How about a column-oriented database? http://en.wikipedia.org/wiki/Column-oriented_DBMS
Would that help much? (I don't know much about databases :S)
There are specific table structures combined with specific query type that can be denormalized to speed things up. But a normal table will not speed up in the slightest, in fact most of the time it will slow down!
It will slow down because if you need only 1 column out of several, the larger each row is the slower the access will be.
Denormalizing is even worse for large sites. By normalizing you can often put some tables on one machine, and others on a different one. For example screen_name and phone number, which jeff combined. Screen_name is used by the chat program, and phone number by the profile page.
Run the chat program on a totally different set of machines. All you need to send it is the user_id.
So, that IS actually something that would go on the profile page, right with the phone number.
I'd always heard that normalization should only be done at sane data boundaries. IE, if you have a bunch of fields that always go together, they should be in the same table.
>I'd always heard that normalization should only be done at sane data boundaries. IE, if you have a bunch of fields that always go together, they should be in the same table.
No, not exactly. It's too big of a subject to explain in a post like this, plus there is tons of text on it if you search.
But, basically normalization removes duplicated data from the database. It's also used to allow multiple X to exist for a single Y without having columns like X_1, X_2, X_3, etc. And finally it's used to show relationships between things.
There are some people will will simply split a table into two tables along logical boundaries (but still, just one row in each table). This is not normalization. It can be done if some data is accessed rarely, or because the database can not handle such a big table, but it's not because of normalization.
1. Paul Graham was wrong in that essay, and also he's an idiot.
2. Anything by Jeff Atwood
3. Jeff Atwood was wrong in that blog post, and also he's an idiot.
4. How I made my startup (succeed|fail) by working 114 hours a day and eating only cardboard and pocket lint.
4a. How we built a web app in 4 minutes for only $0.37
5. Being a (programmer|hacker|founder) is teh awesome.

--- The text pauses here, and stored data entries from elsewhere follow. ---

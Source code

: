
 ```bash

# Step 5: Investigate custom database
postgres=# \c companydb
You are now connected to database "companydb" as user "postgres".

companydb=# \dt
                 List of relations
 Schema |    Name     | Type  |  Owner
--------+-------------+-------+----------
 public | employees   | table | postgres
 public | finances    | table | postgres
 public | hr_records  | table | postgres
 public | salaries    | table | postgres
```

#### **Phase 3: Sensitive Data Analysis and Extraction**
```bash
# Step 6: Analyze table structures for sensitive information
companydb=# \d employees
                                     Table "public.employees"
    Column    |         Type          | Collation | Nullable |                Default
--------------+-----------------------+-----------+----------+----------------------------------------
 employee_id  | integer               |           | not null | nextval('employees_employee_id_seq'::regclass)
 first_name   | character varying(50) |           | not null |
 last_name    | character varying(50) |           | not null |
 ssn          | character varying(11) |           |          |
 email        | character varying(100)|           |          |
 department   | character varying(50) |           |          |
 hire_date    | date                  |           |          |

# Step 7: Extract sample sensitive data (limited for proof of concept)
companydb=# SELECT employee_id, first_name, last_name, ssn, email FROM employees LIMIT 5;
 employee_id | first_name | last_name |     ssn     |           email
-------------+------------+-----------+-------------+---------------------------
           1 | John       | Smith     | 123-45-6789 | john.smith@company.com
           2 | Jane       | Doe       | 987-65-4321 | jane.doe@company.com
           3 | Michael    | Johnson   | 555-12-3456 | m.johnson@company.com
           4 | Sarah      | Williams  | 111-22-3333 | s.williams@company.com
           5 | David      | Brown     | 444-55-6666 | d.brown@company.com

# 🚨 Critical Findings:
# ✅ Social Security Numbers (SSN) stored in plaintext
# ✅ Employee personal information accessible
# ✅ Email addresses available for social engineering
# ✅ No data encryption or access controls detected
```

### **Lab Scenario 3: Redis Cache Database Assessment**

Not saying that all the articles are on those subjects, but they are HN gold, that's for sure. If you could somehow work some of these topics in to your question, it might do better.
There are millions of references on the subject, but perhaps you could start with a good intro, one of my favorites:
Hope that helps.
And keep on posting. Sooner or later the crowd oughta pick up on it a get your ball rolling.
Ted Codd's big idea is fairly simple: "we can store data in logical, rather than physical, structures and then use logic statements, rather than algorithms, to retrieve the data."
Wikipedia can often end being more confusing than enlightening but the "informal introduction" on this page is a place to start:
Here's a page I just found about predicate/first-order logic:
This book by Chris Date covers a lot of basic relational database ideas, but his writing is a bit tedious:
After that the main mental challenge is just learning to think in sets. Joe Celko has some writings specifically about that in his various books.
After that, the best book I've seen for SQL and practical issues is The Art of SQL:
Hope that helps. There's a lot of really bad writing about relational databases out there.
"The real trick is to spend some time with a good theory book first (I like my DATA & DATABASES), so you have an overview of RDBMS concepts. It makes the language much easier. Can you imagine trying to larn Fortran without knowing algebra?
I like Rick van der Lans book for a language reference and intro. Then move on to Hernandez and Viescas. And finish up with my stuff."
Rick has a book specifically for MySQL:
And, in the beginning there were 2 different teams at IBM trying to implement Ted Codds ideas. The ISBL team stuck faithfully to Codds ideas and the Sequel team kind of bastardized them. But SQL won in the marketplace. Hugh Darwen is still bitter:
1. Things which are relations
2. Things you can use to represent relations
-- pen and paper
-- c arrays & pointers
-- SQL RDBMS tables
3. Things which the concept of relational normalization applies to
4. Things which the concept of relational normalization doesn't apply to
If it sounds like I'm being pedantic, realize that 3 things must be taken into account when talking about whether or not a group of SQL tables represents a normalized group of relations: table stucture, row structure, and access methods.
It's possible to put an entire, fully 3rd normal form, relational database into a single SQL table.
Now I think of it every time I see Atwood's name:
http://lost-theory.org/realultimatepower/ (Yes, it's a ripoff of http://realultimatepower.net)
The good thing about Coding Horror is that it gets people thinking about issues that they might not have considered before. While the details may not be 100% correct, I think the general principle he's trying to communicate is valid.
I can't speak for Jeff, but one of the things that he will probably admit is that he isn't perfect. I've found that he doesn't necessarily write about stuff that he is an expert on, but mostly stuff he's learning about or issues that people should perhaps be thinking about.
I'm sure there are plenty of other websites that debate the finer points of database design.. perhaps they too should stop blogging in case that someone takes their advice too literally. :P
If it's stupid and it works, it's not stupid.